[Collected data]
◇ ◇ ◇

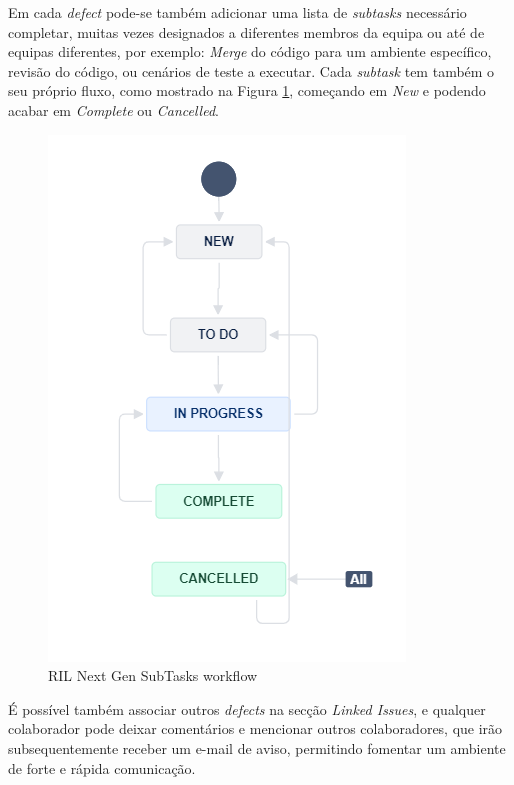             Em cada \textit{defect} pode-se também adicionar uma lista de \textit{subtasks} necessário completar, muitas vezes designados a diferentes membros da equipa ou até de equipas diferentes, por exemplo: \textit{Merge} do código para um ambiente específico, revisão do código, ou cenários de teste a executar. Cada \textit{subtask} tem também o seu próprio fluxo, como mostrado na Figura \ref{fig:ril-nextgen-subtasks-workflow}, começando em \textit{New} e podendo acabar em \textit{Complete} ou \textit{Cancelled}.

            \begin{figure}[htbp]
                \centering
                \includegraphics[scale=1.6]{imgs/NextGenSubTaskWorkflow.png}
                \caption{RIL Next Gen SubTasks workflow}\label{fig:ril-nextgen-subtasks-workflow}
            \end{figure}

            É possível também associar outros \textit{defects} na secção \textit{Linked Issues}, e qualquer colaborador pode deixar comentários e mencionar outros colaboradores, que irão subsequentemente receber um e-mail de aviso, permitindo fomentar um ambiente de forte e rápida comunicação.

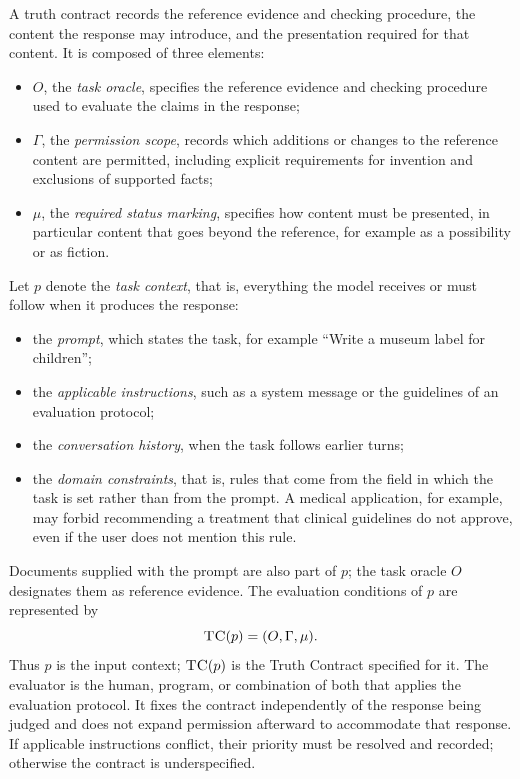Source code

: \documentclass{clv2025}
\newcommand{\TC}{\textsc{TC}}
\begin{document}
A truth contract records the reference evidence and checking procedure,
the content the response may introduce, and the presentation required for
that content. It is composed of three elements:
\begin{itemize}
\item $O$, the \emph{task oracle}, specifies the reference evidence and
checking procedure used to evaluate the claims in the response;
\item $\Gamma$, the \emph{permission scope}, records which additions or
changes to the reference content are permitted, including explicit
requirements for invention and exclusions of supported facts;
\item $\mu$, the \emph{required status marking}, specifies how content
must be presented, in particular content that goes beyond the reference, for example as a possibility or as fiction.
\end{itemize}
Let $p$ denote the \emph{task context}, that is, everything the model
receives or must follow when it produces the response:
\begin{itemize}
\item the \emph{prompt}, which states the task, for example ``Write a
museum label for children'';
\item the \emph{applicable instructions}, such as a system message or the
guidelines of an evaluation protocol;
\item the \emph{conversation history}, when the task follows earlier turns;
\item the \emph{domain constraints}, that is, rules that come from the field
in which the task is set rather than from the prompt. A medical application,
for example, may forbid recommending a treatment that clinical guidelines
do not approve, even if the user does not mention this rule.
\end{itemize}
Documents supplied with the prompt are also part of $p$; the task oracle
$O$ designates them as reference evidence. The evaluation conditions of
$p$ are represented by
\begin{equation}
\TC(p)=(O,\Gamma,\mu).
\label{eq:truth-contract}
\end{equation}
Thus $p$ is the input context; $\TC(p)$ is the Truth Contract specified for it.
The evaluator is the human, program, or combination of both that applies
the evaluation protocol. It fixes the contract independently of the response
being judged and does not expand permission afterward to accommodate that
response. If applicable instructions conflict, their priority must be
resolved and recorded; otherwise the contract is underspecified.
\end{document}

◇ ◇ ◇

--- Problem to work on ---
I'd like the records above given again exactly, please, without the pictures.

--- Expected answer ---
             Em cada \textit{defect} pode-se também adicionar uma lista de \textit{subtasks} necessário completar, muitas vezes designados a diferentes membros da equipa ou até de equipas diferentes, por exemplo: \textit{Merge} do código para um ambiente específico, revisão do código, ou cenários de teste a executar. Cada \textit{subtask} tem também o seu próprio fluxo, como mostrado na Figura \ref{fig:ril-nextgen-subtasks-workflow}, começando em \textit{New} e podendo acabar em \textit{Complete} ou \textit{Cancelled}.

            \begin{figure}[htbp]
                \centering
                \includegraphics[scale=1.6]{imgs/NextGenSubTaskWorkflow.png}
                \caption{RIL Next Gen SubTasks workflow}\label{fig:ril-nextgen-subtasks-workflow}
            \end{figure}

            É possível também associar outros \textit{defects} na secção \textit{Linked Issues}, e qualquer colaborador pode deixar comentários e mencionar outros colaboradores, que irão subsequentemente receber um e-mail de aviso, permitindo fomentar um ambiente de forte e rápida comunicação.

Source code

: \documentclass{clv2025}
\newcommand{\TC}{\textsc{TC}}
\begin{document}
A truth contract records the reference evidence and checking procedure,
the content the response may introduce, and the presentation required for
that content. It is composed of three elements:
\begin{itemize}
\item $O$, the \emph{task oracle}, specifies the reference evidence and
checking procedure used to evaluate the claims in the response;
\item $\Gamma$, the \emph{permission scope}, records which additions or
changes to the reference content are permitted, including explicit
requirements for invention and exclusions of supported facts;
\item $\mu$, the \emph{required status marking}, specifies how content
must be presented, in particular content that goes beyond the reference, for example as a possibility or as fiction.
\end{itemize}
Let $p$ denote the \emph{task context}, that is, everything the model
receives or must follow when it produces the response:
\begin{itemize}
\item the \emph{prompt}, which states the task, for example ``Write a
museum label for children'';
\item the \emph{applicable instructions}, such as a system message or the
guidelines of an evaluation protocol;
\item the \emph{conversation history}, when the task follows earlier turns;
\item the \emph{domain constraints}, that is, rules that come from the field
in which the task is set rather than from the prompt. A medical application,
for example, may forbid recommending a treatment that clinical guidelines
do not approve, even if the user does not mention this rule.
\end{itemize}
Documents supplied with the prompt are also part of $p$; the task oracle
$O$ designates them as reference evidence. The evaluation conditions of
$p$ are represented by
\begin{equation}
\TC(p)=(O,\Gamma,\mu).
\label{eq:truth-contract}
\end{equation}
Thus $p$ is the input context; $\TC(p)$ is the Truth Contract specified for it.
The evaluator is the human, program, or combination of both that applies
the evaluation protocol. It fixes the contract independently of the response
being judged and does not expand permission afterward to accommodate that
response. If applicable instructions conflict, their priority must be
resolved and recorded; otherwise the contract is underspecified.
\end{document}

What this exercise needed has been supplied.